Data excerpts
-- Opening Marker --

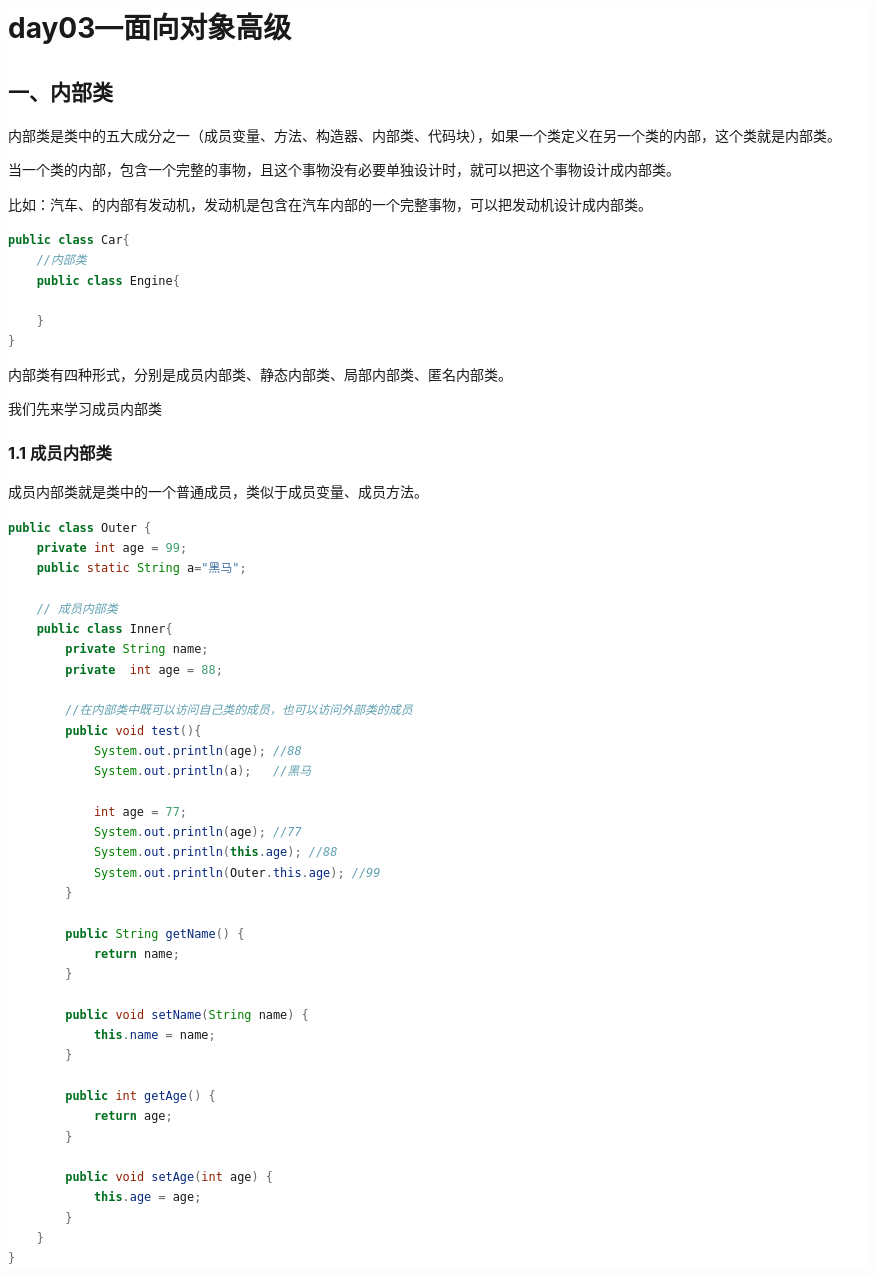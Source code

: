 # day03—面向对象高级

## 一、内部类

 内部类是类中的五大成分之一（成员变量、方法、构造器、内部类、代码块），如果一个类定义在另一个类的内部，这个类就是内部类。

当一个类的内部，包含一个完整的事物，且这个事物没有必要单独设计时，就可以把这个事物设计成内部类。

比如：汽车、的内部有发动机，发动机是包含在汽车内部的一个完整事物，可以把发动机设计成内部类。

```java
public class Car{
	//内部类
    public class Engine{
        
    }
}
```

内部类有四种形式，分别是成员内部类、静态内部类、局部内部类、匿名内部类。

我们先来学习成员内部类

### 1.1 成员内部类

成员内部类就是类中的一个普通成员，类似于成员变量、成员方法。

```java
public class Outer {
    private int age = 99;
    public static String a="黑马";

    // 成员内部类
    public class Inner{
        private String name;
        private  int age = 88;

        //在内部类中既可以访问自己类的成员，也可以访问外部类的成员
        public void test(){
            System.out.println(age); //88
            System.out.println(a);   //黑马

            int age = 77;
            System.out.println(age); //77
            System.out.println(this.age); //88
            System.out.println(Outer.this.age); //99
        }

        public String getName() {
            return name;
        }

        public void setName(String name) {
            this.name = name;
        }

        public int getAge() {
            return age;
        }

        public void setAge(int age) {
            this.age = age;
        }
    }
}
```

-- Closing Marker --

• _What to work on_: Every line containing the string "private" is required; copy each such line from the data.

• _Problem solution_:
    private int age = 99;
        private String name;
        private  int age = 88;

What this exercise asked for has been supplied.